Report how many lines of the listing contain the string "descriptions", with no other words.

-------

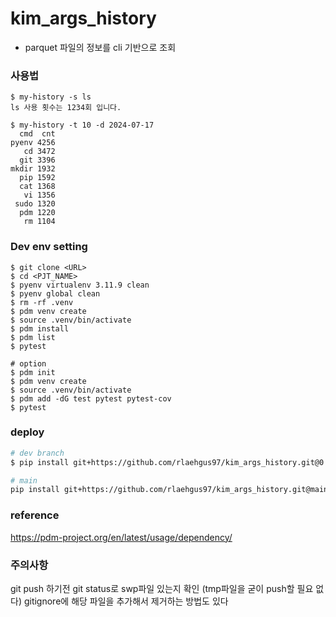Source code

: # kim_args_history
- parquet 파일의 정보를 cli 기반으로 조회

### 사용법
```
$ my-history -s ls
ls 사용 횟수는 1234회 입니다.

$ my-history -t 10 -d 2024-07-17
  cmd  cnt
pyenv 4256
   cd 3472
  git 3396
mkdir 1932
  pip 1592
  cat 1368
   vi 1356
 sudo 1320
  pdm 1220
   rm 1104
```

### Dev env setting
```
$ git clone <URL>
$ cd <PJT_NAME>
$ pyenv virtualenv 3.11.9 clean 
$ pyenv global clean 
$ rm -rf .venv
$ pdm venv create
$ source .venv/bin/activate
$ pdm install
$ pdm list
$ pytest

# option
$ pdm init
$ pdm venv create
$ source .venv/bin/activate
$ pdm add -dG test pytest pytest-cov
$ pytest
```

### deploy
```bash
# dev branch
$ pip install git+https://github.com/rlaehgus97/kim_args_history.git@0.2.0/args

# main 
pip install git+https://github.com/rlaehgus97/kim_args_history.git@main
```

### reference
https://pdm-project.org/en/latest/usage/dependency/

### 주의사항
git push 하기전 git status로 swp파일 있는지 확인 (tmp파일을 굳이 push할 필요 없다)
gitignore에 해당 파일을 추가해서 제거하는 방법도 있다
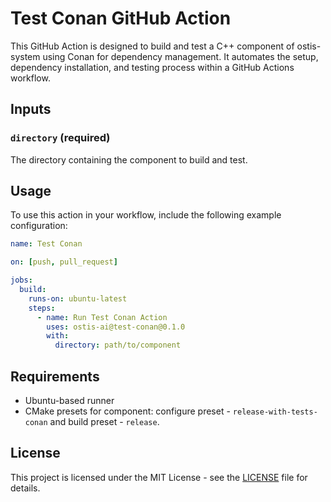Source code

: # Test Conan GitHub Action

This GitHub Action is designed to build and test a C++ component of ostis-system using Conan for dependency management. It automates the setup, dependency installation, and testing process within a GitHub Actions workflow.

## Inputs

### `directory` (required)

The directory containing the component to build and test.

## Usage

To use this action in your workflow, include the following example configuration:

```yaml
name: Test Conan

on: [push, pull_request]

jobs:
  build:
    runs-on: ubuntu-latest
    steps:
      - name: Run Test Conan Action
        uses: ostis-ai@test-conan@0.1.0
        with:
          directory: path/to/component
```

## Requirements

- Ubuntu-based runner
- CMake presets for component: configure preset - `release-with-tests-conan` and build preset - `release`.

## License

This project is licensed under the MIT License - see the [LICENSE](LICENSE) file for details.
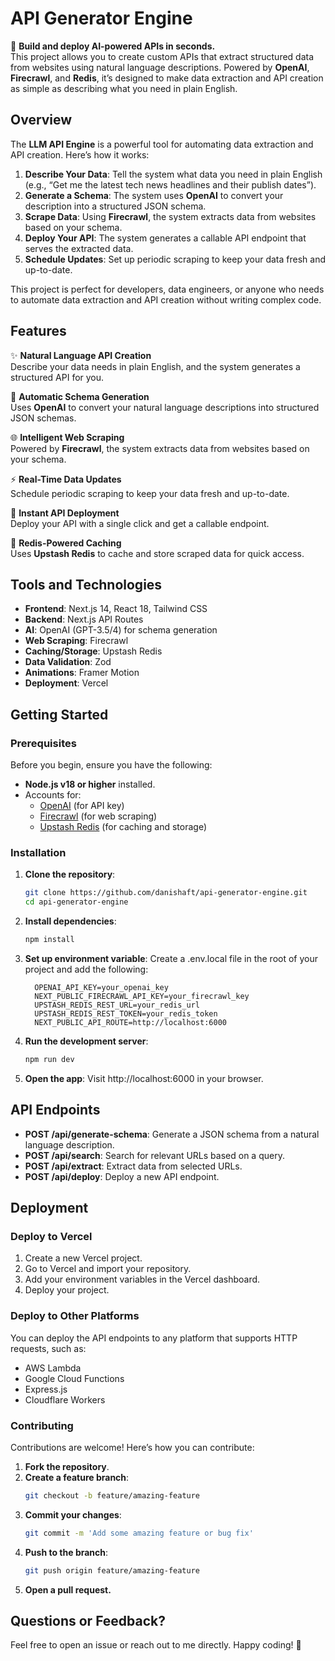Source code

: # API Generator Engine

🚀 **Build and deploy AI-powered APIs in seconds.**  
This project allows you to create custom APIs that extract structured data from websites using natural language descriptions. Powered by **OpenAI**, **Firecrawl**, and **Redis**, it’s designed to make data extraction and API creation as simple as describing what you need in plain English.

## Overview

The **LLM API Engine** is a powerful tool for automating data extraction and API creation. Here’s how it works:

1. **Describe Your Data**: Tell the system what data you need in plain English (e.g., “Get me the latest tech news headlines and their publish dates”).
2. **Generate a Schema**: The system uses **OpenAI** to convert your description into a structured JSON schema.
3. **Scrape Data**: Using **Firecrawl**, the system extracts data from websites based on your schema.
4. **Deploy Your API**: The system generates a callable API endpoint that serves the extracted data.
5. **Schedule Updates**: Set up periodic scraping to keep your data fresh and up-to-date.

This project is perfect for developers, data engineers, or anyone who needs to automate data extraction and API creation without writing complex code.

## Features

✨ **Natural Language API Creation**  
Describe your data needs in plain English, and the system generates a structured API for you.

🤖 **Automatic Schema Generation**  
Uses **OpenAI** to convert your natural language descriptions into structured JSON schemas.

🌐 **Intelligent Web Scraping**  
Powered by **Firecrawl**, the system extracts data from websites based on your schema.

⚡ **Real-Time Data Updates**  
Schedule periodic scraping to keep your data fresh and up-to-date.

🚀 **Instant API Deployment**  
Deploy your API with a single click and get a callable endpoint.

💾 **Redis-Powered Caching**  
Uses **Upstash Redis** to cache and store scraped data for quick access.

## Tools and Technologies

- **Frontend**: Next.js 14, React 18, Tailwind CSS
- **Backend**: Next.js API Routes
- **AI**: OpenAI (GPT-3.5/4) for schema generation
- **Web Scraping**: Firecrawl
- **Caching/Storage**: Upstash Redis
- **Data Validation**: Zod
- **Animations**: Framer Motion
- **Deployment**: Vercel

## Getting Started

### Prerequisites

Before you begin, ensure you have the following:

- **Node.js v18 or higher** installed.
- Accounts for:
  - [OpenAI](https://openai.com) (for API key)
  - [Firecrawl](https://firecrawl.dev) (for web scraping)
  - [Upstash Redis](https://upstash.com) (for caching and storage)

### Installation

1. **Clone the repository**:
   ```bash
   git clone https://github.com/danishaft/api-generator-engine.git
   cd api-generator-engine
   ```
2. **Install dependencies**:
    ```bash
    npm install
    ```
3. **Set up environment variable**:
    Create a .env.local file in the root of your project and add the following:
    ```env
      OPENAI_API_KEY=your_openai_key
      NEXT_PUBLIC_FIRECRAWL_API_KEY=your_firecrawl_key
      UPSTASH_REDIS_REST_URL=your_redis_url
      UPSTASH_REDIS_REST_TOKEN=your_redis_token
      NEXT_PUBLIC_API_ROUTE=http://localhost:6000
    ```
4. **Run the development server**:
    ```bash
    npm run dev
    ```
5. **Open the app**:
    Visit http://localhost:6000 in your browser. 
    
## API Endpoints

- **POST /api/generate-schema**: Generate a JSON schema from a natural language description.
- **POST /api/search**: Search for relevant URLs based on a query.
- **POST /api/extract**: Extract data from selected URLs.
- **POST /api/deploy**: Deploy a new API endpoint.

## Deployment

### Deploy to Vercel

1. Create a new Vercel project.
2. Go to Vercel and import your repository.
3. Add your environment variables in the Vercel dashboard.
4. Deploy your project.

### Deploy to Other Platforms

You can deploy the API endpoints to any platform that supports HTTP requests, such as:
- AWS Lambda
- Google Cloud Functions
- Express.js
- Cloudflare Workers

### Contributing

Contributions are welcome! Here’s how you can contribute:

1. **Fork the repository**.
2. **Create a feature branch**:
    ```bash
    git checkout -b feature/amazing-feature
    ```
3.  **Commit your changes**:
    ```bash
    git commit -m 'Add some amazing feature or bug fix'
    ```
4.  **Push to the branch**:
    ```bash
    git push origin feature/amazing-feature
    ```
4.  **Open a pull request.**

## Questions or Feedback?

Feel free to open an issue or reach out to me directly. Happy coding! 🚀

-------

### SOLUTION TO THIS EXERCISE:
2